TASK GOAL
Where does the string "plain" appear? Copy every line of the entries below that holds it.

______________________________

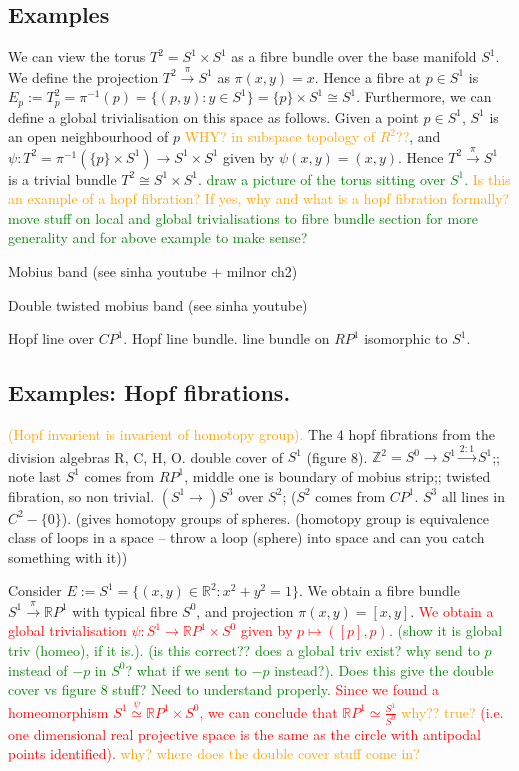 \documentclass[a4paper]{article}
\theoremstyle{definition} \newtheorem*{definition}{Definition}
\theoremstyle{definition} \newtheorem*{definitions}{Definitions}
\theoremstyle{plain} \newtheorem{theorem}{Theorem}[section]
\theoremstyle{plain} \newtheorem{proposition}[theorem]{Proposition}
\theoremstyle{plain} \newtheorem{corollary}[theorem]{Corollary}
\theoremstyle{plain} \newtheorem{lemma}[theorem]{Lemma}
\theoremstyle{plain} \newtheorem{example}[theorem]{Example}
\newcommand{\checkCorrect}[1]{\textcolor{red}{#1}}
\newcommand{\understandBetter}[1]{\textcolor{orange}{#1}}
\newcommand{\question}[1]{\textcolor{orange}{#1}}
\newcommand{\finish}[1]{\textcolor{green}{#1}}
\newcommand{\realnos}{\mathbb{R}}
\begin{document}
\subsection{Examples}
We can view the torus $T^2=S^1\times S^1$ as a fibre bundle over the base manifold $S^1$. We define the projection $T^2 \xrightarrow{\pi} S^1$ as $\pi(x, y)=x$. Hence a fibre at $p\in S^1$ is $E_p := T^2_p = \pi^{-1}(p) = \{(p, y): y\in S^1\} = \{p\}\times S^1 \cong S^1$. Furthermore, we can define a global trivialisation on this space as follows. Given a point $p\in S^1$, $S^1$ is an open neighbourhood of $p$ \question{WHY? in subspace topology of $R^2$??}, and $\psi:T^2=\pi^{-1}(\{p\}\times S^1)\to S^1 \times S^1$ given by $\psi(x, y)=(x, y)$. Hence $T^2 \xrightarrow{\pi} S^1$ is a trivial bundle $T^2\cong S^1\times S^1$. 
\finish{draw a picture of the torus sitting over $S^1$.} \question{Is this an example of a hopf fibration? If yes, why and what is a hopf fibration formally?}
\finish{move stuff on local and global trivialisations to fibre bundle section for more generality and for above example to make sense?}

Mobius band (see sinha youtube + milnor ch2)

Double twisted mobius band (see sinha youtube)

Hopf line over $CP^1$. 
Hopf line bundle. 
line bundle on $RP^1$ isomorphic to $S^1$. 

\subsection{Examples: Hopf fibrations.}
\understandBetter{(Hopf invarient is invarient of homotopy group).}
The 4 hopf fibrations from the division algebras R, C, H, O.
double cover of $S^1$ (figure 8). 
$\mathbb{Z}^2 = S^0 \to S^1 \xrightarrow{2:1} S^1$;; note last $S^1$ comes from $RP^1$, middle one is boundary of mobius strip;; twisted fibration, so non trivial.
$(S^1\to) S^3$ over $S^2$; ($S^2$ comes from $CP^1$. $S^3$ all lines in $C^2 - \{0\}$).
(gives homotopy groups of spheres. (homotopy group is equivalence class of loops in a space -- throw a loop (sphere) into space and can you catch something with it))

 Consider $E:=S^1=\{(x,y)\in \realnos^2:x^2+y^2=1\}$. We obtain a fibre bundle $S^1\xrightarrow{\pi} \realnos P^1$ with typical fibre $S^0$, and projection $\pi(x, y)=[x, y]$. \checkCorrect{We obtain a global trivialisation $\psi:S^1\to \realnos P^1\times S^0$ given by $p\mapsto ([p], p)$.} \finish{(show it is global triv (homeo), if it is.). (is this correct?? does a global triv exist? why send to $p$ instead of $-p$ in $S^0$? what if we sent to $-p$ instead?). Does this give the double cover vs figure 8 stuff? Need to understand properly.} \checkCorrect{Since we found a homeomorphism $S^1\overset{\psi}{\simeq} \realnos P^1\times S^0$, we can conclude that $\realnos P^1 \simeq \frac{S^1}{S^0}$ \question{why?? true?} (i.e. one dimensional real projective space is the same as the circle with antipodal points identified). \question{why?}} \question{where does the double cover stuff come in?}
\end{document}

______________________________

REPLY
\theoremstyle{plain} \newtheorem{theorem}{Theorem}[section]
\theoremstyle{plain} \newtheorem{proposition}[theorem]{Proposition}
\theoremstyle{plain} \newtheorem{corollary}[theorem]{Corollary}
\theoremstyle{plain} \newtheorem{lemma}[theorem]{Lemma}
\theoremstyle{plain} \newtheorem{example}[theorem]{Example}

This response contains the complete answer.